-- Data in this exercise follows --

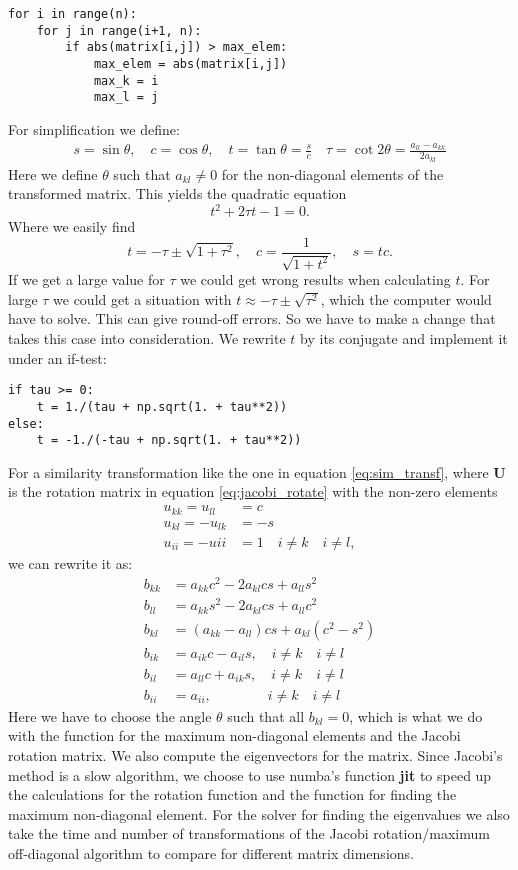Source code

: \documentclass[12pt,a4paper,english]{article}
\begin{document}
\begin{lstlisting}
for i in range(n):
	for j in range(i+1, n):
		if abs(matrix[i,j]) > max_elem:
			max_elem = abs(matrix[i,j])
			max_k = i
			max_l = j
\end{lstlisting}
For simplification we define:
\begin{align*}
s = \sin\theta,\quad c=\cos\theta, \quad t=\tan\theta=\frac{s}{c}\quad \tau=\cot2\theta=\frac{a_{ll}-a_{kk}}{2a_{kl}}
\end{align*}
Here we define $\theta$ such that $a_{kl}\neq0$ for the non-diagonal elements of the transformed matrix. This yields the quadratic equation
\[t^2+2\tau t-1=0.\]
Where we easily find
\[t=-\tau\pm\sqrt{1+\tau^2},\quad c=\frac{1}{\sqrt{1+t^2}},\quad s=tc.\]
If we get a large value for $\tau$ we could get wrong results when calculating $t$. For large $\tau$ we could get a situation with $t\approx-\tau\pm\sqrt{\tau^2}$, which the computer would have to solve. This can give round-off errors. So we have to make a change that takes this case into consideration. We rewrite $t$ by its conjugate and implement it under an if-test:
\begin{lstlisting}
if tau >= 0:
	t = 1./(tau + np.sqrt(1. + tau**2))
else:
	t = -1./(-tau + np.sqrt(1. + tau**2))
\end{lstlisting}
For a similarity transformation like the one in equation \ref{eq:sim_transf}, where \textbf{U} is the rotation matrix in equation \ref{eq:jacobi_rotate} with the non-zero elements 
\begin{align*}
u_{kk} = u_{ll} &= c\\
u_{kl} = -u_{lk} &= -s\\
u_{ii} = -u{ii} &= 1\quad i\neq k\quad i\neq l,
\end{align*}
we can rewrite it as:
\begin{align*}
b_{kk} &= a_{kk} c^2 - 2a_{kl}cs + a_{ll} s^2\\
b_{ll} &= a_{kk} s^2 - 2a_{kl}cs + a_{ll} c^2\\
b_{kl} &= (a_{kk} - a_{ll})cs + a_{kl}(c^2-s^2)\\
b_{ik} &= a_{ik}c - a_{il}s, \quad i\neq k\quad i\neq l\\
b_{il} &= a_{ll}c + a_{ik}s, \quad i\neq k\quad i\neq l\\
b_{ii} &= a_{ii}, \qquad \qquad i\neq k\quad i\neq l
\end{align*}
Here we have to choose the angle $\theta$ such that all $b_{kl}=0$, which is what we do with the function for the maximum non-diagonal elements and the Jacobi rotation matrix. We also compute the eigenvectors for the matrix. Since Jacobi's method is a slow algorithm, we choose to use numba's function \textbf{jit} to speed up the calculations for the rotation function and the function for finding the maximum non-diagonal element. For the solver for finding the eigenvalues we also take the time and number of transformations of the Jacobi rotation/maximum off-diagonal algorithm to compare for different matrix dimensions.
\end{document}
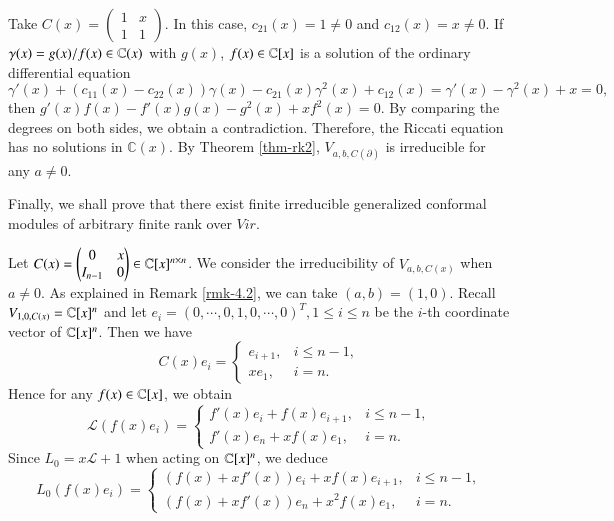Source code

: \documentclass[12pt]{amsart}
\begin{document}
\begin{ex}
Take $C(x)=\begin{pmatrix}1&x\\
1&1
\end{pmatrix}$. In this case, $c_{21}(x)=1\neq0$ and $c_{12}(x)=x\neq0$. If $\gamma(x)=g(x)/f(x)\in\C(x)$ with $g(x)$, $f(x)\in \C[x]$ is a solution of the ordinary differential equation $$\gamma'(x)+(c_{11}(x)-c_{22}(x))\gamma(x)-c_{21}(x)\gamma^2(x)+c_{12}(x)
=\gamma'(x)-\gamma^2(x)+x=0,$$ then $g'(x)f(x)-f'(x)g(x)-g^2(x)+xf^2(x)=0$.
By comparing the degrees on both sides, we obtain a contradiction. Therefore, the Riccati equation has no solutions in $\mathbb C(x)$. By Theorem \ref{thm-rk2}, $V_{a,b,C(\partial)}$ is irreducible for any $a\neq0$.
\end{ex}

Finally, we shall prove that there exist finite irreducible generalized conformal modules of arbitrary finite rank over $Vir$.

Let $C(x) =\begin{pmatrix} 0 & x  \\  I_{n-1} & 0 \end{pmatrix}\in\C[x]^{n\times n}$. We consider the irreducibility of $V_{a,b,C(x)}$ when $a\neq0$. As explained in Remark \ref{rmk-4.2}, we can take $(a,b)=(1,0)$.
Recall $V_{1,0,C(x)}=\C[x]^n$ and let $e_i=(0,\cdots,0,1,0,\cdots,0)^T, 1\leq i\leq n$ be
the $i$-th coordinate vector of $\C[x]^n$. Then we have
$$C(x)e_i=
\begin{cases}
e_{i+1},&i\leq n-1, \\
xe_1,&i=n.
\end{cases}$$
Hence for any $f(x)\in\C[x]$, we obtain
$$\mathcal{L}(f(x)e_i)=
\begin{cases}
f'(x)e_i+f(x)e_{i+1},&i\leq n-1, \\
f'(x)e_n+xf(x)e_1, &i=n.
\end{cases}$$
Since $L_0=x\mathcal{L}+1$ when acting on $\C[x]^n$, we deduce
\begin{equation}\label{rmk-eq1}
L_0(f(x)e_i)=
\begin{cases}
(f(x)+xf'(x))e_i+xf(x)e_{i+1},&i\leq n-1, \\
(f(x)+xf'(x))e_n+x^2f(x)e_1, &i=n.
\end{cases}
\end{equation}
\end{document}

-- Data in this exercise concluded --

Copy the data word for word, no pictures.

**Solution for this problem:**
Source code

: \documentclass[12pt,a4paper,english]{article}
\begin{document}
\begin{lstlisting}
for i in range(n):
	for j in range(i+1, n):
		if abs(matrix[i,j]) > max_elem:
			max_elem = abs(matrix[i,j])
			max_k = i
			max_l = j
\end{lstlisting}
For simplification we define:
\begin{align*}
s = \sin\theta,\quad c=\cos\theta, \quad t=\tan\theta=\frac{s}{c}\quad \tau=\cot2\theta=\frac{a_{ll}-a_{kk}}{2a_{kl}}
\end{align*}
Here we define $\theta$ such that $a_{kl}\neq0$ for the non-diagonal elements of the transformed matrix. This yields the quadratic equation
\[t^2+2\tau t-1=0.\]
Where we easily find
\[t=-\tau\pm\sqrt{1+\tau^2},\quad c=\frac{1}{\sqrt{1+t^2}},\quad s=tc.\]
If we get a large value for $\tau$ we could get wrong results when calculating $t$. For large $\tau$ we could get a situation with $t\approx-\tau\pm\sqrt{\tau^2}$, which the computer would have to solve. This can give round-off errors. So we have to make a change that takes this case into consideration. We rewrite $t$ by its conjugate and implement it under an if-test:
\begin{lstlisting}
if tau >= 0:
	t = 1./(tau + np.sqrt(1. + tau**2))
else:
	t = -1./(-tau + np.sqrt(1. + tau**2))
\end{lstlisting}
For a similarity transformation like the one in equation \ref{eq:sim_transf}, where \textbf{U} is the rotation matrix in equation \ref{eq:jacobi_rotate} with the non-zero elements 
\begin{align*}
u_{kk} = u_{ll} &= c\\
u_{kl} = -u_{lk} &= -s\\
u_{ii} = -u{ii} &= 1\quad i\neq k\quad i\neq l,
\end{align*}
we can rewrite it as:
\begin{align*}
b_{kk} &= a_{kk} c^2 - 2a_{kl}cs + a_{ll} s^2\\
b_{ll} &= a_{kk} s^2 - 2a_{kl}cs + a_{ll} c^2\\
b_{kl} &= (a_{kk} - a_{ll})cs + a_{kl}(c^2-s^2)\\
b_{ik} &= a_{ik}c - a_{il}s, \quad i\neq k\quad i\neq l\\
b_{il} &= a_{ll}c + a_{ik}s, \quad i\neq k\quad i\neq l\\
b_{ii} &= a_{ii}, \qquad \qquad i\neq k\quad i\neq l
\end{align*}
Here we have to choose the angle $\theta$ such that all $b_{kl}=0$, which is what we do with the function for the maximum non-diagonal elements and the Jacobi rotation matrix. We also compute the eigenvectors for the matrix. Since Jacobi's method is a slow algorithm, we choose to use numba's function \textbf{jit} to speed up the calculations for the rotation function and the function for finding the maximum non-diagonal element. For the solver for finding the eigenvalues we also take the time and number of transformations of the Jacobi rotation/maximum off-diagonal algorithm to compare for different matrix dimensions.
\end{document}
Source code

: \documentclass[12pt]{amsart}
\begin{document}
\begin{ex}
Take $C(x)=\begin{pmatrix}1&x\\
1&1
\end{pmatrix}$. In this case, $c_{21}(x)=1\neq0$ and $c_{12}(x)=x\neq0$. If $\gamma(x)=g(x)/f(x)\in\C(x)$ with $g(x)$, $f(x)\in \C[x]$ is a solution of the ordinary differential equation $$\gamma'(x)+(c_{11}(x)-c_{22}(x))\gamma(x)-c_{21}(x)\gamma^2(x)+c_{12}(x)
=\gamma'(x)-\gamma^2(x)+x=0,$$ then $g'(x)f(x)-f'(x)g(x)-g^2(x)+xf^2(x)=0$.
By comparing the degrees on both sides, we obtain a contradiction. Therefore, the Riccati equation has no solutions in $\mathbb C(x)$. By Theorem \ref{thm-rk2}, $V_{a,b,C(\partial)}$ is irreducible for any $a\neq0$.
\end{ex}

Finally, we shall prove that there exist finite irreducible generalized conformal modules of arbitrary finite rank over $Vir$.

Let $C(x) =\begin{pmatrix} 0 & x  \\  I_{n-1} & 0 \end{pmatrix}\in\C[x]^{n\times n}$. We consider the irreducibility of $V_{a,b,C(x)}$ when $a\neq0$. As explained in Remark \ref{rmk-4.2}, we can take $(a,b)=(1,0)$.
Recall $V_{1,0,C(x)}=\C[x]^n$ and let $e_i=(0,\cdots,0,1,0,\cdots,0)^T, 1\leq i\leq n$ be
the $i$-th coordinate vector of $\C[x]^n$. Then we have
$$C(x)e_i=
\begin{cases}
e_{i+1},&i\leq n-1, \\
xe_1,&i=n.
\end{cases}$$
Hence for any $f(x)\in\C[x]$, we obtain
$$\mathcal{L}(f(x)e_i)=
\begin{cases}
f'(x)e_i+f(x)e_{i+1},&i\leq n-1, \\
f'(x)e_n+xf(x)e_1, &i=n.
\end{cases}$$
Since $L_0=x\mathcal{L}+1$ when acting on $\C[x]^n$, we deduce
\begin{equation}\label{rmk-eq1}
L_0(f(x)e_i)=
\begin{cases}
(f(x)+xf'(x))e_i+xf(x)e_{i+1},&i\leq n-1, \\
(f(x)+xf'(x))e_n+x^2f(x)e_1, &i=n.
\end{cases}
\end{equation}
\end{document}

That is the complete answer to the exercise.